Transcribe the records from the line containing "Je parle à Paul → Je lui parle." onward, up to and including the final line, exactly and without anything else.

[Start of section]

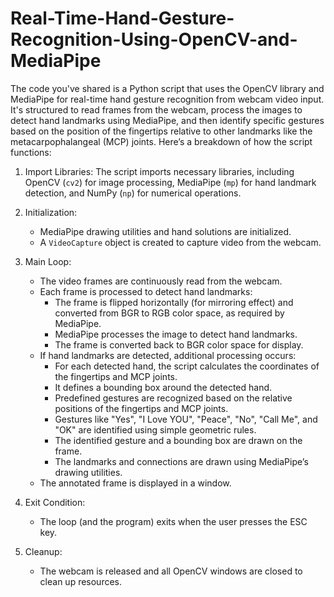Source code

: # Real-Time-Hand-Gesture-Recognition-Using-OpenCV-and-MediaPipe
The code you've shared is a Python script that uses the OpenCV library and MediaPipe for real-time hand gesture recognition from webcam video input. It's structured to read frames from the webcam, process the images to detect hand landmarks using MediaPipe, and then identify specific gestures based on the position of the fingertips relative to other landmarks like the metacarpophalangeal (MCP) joints. Here’s a breakdown of how the script functions:

1. Import Libraries: The script imports necessary libraries, including OpenCV (`cv2`) for image processing, MediaPipe (`mp`) for hand landmark detection, and NumPy (`np`) for numerical operations.

2. Initialization:
   - MediaPipe drawing utilities and hand solutions are initialized.
   - A `VideoCapture` object is created to capture video from the webcam.

3. Main Loop:
   - The video frames are continuously read from the webcam.
   - Each frame is processed to detect hand landmarks:
     - The frame is flipped horizontally (for mirroring effect) and converted from BGR to RGB color space, as required by MediaPipe.
     - MediaPipe processes the image to detect hand landmarks.
     - The frame is converted back to BGR color space for display.
   - If hand landmarks are detected, additional processing occurs:
     - For each detected hand, the script calculates the coordinates of the fingertips and MCP joints.
     - It defines a bounding box around the detected hand.
     - Predefined gestures are recognized based on the relative positions of the fingertips and MCP joints.
     - Gestures like "Yes", "I Love YOU", "Peace", "No", "Call Me", and "OK" are identified using simple geometric rules.
     - The identified gesture and a bounding box are drawn on the frame.
     - The landmarks and connections are drawn using MediaPipe’s drawing utilities.
   - The annotated frame is displayed in a window.

4. Exit Condition:
   - The loop (and the program) exits when the user presses the ESC key.

5. Cleanup:
   - The webcam is released and all OpenCV windows are closed to clean up resources.
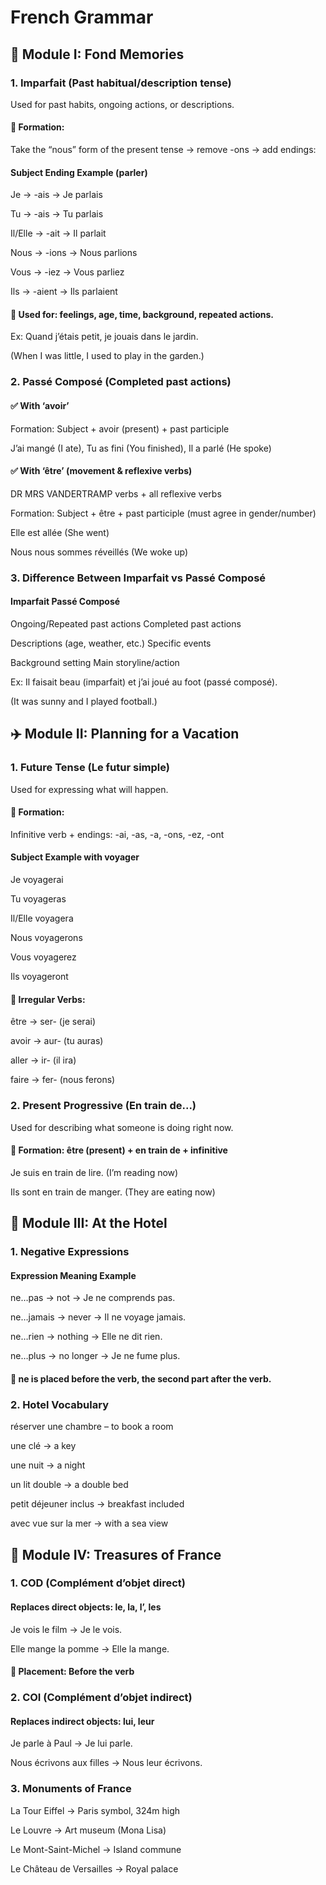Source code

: # French Grammar
  
## 📘 Module I: Fond Memories


### 1. Imparfait (Past habitual/description tense)

Used for past habits, ongoing actions, or descriptions.


#### 🔧 Formation:

Take the “nous” form of the present tense → remove -ons → add endings:


#### Subject	Ending	Example (parler)

Je ->	-ais ->	Je parlais

Tu ->	-ais ->	Tu parlais

Il/Elle ->	-ait ->	Il parlait

Nous ->	-ions ->	Nous parlions

Vous ->	-iez ->	Vous parliez

Ils ->	-aient ->	Ils parlaient

#### 🎯 Used for: feelings, age, time, background, repeated actions.

Ex: Quand j’étais petit, je jouais dans le jardin.

(When I was little, I used to play in the garden.)


### 2. Passé Composé (Completed past actions)

#### ✅ With ‘avoir’

Formation: Subject + avoir (present) + past participle

J’ai mangé (I ate), Tu as fini (You finished), Il a parlé (He spoke)

#### ✅ With ‘être’ (movement & reflexive verbs)

DR MRS VANDERTRAMP verbs + all reflexive verbs

Formation: Subject + être + past participle (must agree in gender/number)

Elle est allée (She went)

Nous nous sommes réveillés (We woke up)


### 3. Difference Between Imparfait vs Passé Composé

#### Imparfait	Passé Composé

Ongoing/Repeated past actions	Completed past actions

Descriptions (age, weather, etc.)	Specific events

Background setting	Main storyline/action

Ex: Il faisait beau (imparfait) et j’ai joué au foot (passé composé).

(It was sunny and I played football.)




## ✈️ Module II: Planning for a Vacation


### 1. Future Tense (Le futur simple)

Used for expressing what will happen.


#### 🔧 Formation:

Infinitive verb + endings: -ai, -as, -a, -ons, -ez, -ont


#### Subject	Example with voyager

Je	voyagerai

Tu	voyageras

Il/Elle	voyagera

Nous	voyagerons

Vous	voyagerez

Ils	voyageront


#### 🧠 Irregular Verbs:

être → ser- (je serai)

avoir → aur- (tu auras)

aller → ir- (il ira)

faire → fer- (nous ferons)



###  2. Present Progressive (En train de...)

Used for describing what someone is doing right now.

#### 🔧 Formation: être (present) + en train de + infinitive

Je suis en train de lire. (I’m reading now)

Ils sont en train de manger. (They are eating now)




## 🏨 Module III: At the Hotel


### 1. Negative Expressions

#### Expression	Meaning	Example

ne…pas -> not -> Je ne comprends pas.

ne…jamais -> never -> Il ne voyage jamais.

ne…rien -> nothing -> Elle ne dit rien.

ne…plus -> no longer -> Je ne fume plus.

#### 📌 ne is placed before the verb, the second part after the verb.

### 2. Hotel Vocabulary

réserver une chambre – to book a room

une clé  ->  a key

une nuit  ->  a night

un lit double  ->  a double bed

petit déjeuner inclus  ->  breakfast included

avec vue sur la mer  ->  with a sea view




## 🗼 Module IV: Treasures of France


### 1. COD (Complément d’objet direct)

#### Replaces direct objects: le, la, l’, les

Je vois le film → Je le vois.

Elle mange la pomme → Elle la mange.

#### 🔁 Placement: Before the verb


### 2. COI (Complément d’objet indirect)

#### Replaces indirect objects: lui, leur

Je parle à Paul → Je lui parle.

Nous écrivons aux filles → Nous leur écrivons.

###  3. Monuments of France

La Tour Eiffel → Paris symbol, 324m high

Le Louvre → Art museum (Mona Lisa)

Le Mont-Saint-Michel → Island commune

Le Château de Versailles → Royal palace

[End of section]

### THE COMPLETED TASK
Je parle à Paul → Je lui parle.

Nous écrivons aux filles → Nous leur écrivons.

###  3. Monuments of France

La Tour Eiffel → Paris symbol, 324m high

Le Louvre → Art museum (Mona Lisa)

Le Mont-Saint-Michel → Island commune

Le Château de Versailles → Royal palace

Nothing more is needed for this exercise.